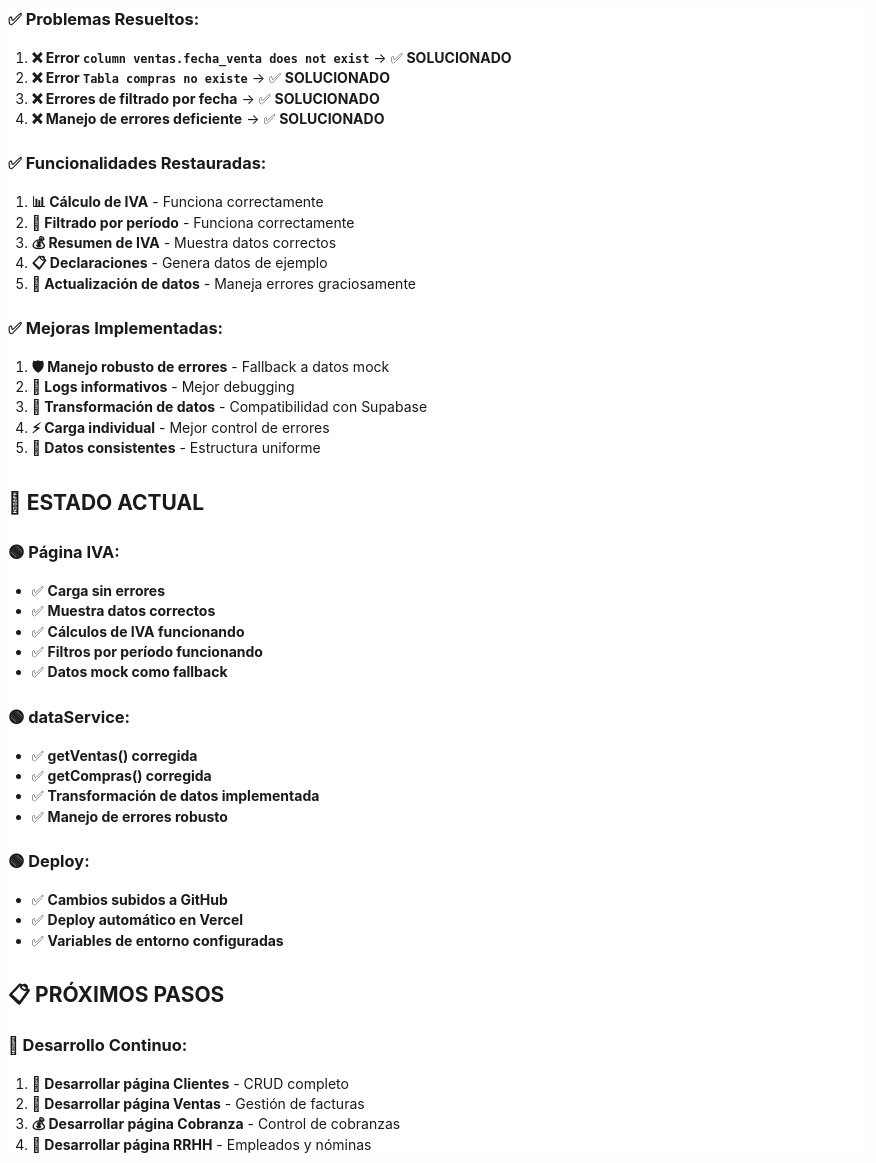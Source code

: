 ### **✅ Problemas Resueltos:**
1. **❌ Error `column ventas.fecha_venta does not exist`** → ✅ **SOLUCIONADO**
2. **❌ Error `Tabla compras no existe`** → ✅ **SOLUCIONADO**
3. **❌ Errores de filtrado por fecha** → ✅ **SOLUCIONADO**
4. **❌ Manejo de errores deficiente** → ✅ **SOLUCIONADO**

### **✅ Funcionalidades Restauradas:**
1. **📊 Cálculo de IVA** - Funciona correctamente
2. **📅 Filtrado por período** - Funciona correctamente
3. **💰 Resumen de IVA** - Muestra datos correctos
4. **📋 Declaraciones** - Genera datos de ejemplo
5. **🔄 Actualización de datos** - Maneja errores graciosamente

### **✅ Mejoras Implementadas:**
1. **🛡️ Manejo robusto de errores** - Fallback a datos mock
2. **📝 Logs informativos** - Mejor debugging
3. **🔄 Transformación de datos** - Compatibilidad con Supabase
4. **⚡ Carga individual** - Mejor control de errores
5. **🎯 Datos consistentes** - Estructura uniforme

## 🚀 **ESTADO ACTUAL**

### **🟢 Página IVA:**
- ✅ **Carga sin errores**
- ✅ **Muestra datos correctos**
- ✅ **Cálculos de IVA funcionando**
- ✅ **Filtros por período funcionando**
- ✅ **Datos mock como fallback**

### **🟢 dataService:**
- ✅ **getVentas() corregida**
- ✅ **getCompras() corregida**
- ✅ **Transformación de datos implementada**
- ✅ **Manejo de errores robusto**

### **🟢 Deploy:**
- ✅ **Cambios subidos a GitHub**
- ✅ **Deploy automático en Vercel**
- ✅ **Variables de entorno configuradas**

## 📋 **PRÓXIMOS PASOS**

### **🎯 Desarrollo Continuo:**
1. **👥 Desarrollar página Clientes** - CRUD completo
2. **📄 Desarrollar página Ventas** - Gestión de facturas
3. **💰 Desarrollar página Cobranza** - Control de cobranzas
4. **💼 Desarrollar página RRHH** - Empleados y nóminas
---
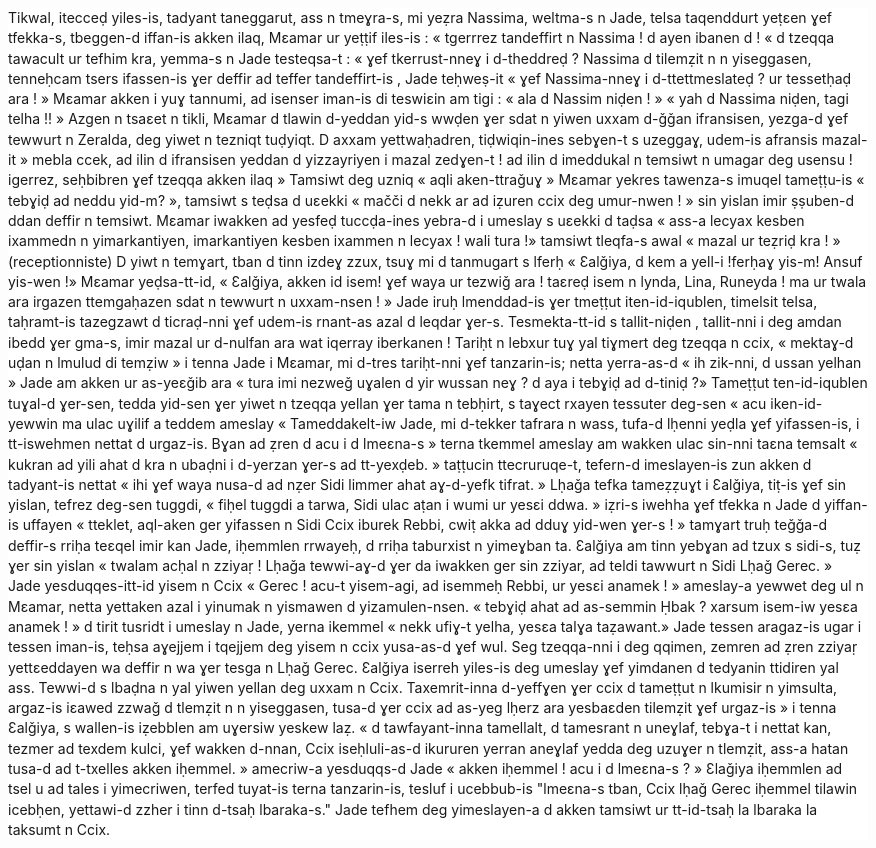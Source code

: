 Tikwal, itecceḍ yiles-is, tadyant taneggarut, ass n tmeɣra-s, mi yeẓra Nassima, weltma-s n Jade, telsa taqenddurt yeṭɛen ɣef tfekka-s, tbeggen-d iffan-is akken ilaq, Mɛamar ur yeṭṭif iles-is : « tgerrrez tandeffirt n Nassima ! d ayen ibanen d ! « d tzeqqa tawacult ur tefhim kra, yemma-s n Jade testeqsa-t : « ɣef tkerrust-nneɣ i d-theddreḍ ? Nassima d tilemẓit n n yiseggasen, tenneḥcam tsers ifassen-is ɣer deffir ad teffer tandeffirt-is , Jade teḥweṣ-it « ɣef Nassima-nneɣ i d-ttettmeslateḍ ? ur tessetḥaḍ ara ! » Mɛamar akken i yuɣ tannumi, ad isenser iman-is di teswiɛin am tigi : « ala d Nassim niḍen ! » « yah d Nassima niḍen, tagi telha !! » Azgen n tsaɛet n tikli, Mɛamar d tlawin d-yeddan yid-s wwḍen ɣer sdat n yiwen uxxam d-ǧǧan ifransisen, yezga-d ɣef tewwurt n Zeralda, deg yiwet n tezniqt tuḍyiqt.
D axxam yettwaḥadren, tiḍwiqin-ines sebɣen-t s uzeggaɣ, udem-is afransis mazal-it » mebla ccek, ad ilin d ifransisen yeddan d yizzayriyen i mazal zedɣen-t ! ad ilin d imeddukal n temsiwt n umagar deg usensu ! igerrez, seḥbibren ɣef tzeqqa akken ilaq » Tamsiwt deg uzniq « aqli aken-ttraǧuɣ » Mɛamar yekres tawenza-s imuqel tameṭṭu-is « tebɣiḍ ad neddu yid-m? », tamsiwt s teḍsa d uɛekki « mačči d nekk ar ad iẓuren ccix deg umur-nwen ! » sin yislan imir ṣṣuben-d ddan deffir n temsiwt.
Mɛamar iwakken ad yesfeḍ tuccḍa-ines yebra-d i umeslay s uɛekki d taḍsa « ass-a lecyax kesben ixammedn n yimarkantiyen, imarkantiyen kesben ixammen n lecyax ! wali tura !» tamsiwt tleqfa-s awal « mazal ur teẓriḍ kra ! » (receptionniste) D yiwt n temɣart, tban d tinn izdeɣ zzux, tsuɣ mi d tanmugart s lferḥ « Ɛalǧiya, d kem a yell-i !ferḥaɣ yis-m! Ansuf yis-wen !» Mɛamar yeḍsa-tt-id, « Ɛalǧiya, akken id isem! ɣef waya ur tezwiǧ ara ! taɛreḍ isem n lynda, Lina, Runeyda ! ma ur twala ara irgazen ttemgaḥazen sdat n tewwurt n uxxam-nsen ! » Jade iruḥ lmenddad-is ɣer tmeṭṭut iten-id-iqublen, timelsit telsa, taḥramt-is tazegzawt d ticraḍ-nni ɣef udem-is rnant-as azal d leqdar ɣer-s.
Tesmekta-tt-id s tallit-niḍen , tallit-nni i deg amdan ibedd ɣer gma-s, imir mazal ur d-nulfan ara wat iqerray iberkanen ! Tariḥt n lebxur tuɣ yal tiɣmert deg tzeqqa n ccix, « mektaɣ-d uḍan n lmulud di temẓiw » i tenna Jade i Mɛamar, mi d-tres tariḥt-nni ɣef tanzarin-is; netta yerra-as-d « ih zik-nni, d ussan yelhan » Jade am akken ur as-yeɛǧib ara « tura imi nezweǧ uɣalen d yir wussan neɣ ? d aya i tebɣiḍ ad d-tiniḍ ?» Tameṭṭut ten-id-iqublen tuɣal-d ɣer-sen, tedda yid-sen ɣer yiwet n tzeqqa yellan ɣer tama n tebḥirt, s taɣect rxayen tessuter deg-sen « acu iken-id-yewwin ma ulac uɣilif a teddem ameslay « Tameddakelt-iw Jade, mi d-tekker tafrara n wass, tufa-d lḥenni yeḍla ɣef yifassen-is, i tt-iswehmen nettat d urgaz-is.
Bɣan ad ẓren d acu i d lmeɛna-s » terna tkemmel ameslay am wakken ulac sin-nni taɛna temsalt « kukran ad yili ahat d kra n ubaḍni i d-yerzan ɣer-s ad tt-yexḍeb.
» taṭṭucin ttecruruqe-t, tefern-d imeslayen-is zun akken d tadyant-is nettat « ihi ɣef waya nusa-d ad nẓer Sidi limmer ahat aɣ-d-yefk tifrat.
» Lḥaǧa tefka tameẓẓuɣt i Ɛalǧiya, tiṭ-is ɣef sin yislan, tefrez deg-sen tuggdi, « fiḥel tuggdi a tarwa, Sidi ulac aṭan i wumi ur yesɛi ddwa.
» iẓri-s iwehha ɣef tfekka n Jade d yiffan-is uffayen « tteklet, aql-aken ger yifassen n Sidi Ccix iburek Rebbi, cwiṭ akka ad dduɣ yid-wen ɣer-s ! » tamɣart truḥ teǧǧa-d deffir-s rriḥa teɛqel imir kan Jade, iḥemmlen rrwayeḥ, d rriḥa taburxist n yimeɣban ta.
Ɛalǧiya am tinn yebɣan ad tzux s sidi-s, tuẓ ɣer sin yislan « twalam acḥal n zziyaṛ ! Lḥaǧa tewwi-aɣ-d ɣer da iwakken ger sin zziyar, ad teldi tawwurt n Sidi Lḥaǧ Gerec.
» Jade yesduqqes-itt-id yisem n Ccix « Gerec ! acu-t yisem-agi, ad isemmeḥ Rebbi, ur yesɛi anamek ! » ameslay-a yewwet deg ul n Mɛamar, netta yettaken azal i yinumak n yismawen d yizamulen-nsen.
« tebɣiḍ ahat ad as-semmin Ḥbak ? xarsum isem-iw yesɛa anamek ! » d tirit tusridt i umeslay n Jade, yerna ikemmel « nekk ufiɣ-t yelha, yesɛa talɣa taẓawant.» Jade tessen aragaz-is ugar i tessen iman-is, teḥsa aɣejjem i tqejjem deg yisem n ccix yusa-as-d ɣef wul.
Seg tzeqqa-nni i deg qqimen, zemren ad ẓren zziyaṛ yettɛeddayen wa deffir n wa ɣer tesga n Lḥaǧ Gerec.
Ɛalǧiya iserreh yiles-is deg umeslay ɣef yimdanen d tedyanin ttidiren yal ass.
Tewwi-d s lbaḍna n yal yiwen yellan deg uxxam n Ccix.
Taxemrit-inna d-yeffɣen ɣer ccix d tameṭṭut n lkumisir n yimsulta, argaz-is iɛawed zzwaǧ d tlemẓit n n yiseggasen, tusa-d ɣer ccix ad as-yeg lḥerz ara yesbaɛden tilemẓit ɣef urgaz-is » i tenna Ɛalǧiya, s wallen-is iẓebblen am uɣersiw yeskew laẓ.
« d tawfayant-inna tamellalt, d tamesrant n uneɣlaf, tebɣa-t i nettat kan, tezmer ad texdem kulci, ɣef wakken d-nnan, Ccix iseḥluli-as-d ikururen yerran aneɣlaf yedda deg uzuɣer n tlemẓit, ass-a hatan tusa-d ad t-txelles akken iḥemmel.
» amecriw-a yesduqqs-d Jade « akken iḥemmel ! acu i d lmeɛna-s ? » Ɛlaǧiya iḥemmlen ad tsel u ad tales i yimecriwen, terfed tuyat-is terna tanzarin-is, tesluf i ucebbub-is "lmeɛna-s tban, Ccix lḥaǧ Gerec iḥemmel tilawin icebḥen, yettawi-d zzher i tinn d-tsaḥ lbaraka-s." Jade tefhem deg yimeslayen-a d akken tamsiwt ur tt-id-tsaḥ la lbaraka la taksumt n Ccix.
...
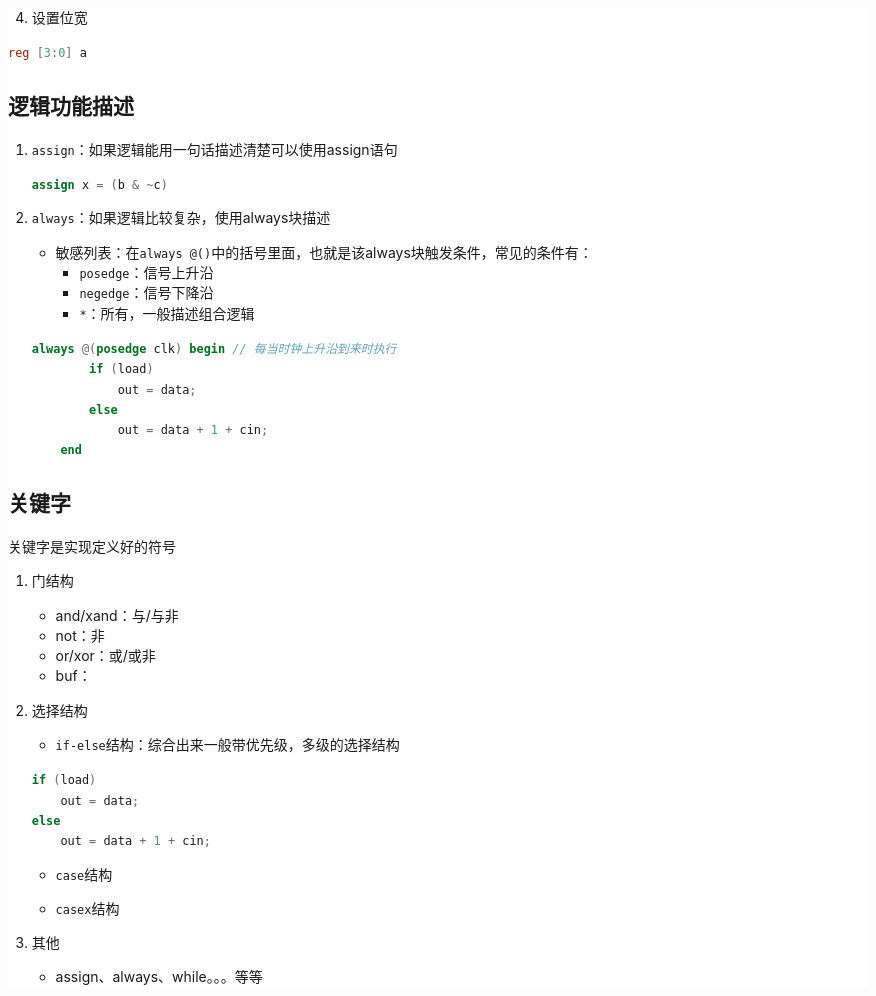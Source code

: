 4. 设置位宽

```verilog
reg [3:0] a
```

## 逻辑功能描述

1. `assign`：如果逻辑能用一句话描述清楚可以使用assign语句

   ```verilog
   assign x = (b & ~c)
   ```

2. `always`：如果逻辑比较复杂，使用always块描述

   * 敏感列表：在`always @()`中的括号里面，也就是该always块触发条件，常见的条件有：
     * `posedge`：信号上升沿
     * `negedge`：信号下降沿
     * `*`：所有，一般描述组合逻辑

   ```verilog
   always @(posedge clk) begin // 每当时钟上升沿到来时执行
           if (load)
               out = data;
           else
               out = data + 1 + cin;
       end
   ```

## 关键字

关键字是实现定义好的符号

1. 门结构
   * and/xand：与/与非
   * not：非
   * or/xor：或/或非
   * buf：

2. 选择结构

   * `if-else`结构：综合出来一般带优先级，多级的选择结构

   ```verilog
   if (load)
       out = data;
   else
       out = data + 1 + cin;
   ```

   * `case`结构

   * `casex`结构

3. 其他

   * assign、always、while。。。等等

*What the task requires*
Give back, unchanged, the run of lines in the listing above that begins at the line containing "Taxemrit-inna d-yeffɣen ɣer" and ends at the line containing "taksumt n Ccix.", both included.

*Output of the exercise*
Taxemrit-inna d-yeffɣen ɣer ccix d tameṭṭut n lkumisir n yimsulta, argaz-is iɛawed zzwaǧ d tlemẓit n n yiseggasen, tusa-d ɣer ccix ad as-yeg lḥerz ara yesbaɛden tilemẓit ɣef urgaz-is » i tenna Ɛalǧiya, s wallen-is iẓebblen am uɣersiw yeskew laẓ.
« d tawfayant-inna tamellalt, d tamesrant n uneɣlaf, tebɣa-t i nettat kan, tezmer ad texdem kulci, ɣef wakken d-nnan, Ccix iseḥluli-as-d ikururen yerran aneɣlaf yedda deg uzuɣer n tlemẓit, ass-a hatan tusa-d ad t-txelles akken iḥemmel.
» amecriw-a yesduqqs-d Jade « akken iḥemmel ! acu i d lmeɛna-s ? » Ɛlaǧiya iḥemmlen ad tsel u ad tales i yimecriwen, terfed tuyat-is terna tanzarin-is, tesluf i ucebbub-is "lmeɛna-s tban, Ccix lḥaǧ Gerec iḥemmel tilawin icebḥen, yettawi-d zzher i tinn d-tsaḥ lbaraka-s." Jade tefhem deg yimeslayen-a d akken tamsiwt ur tt-id-tsaḥ la lbaraka la taksumt n Ccix.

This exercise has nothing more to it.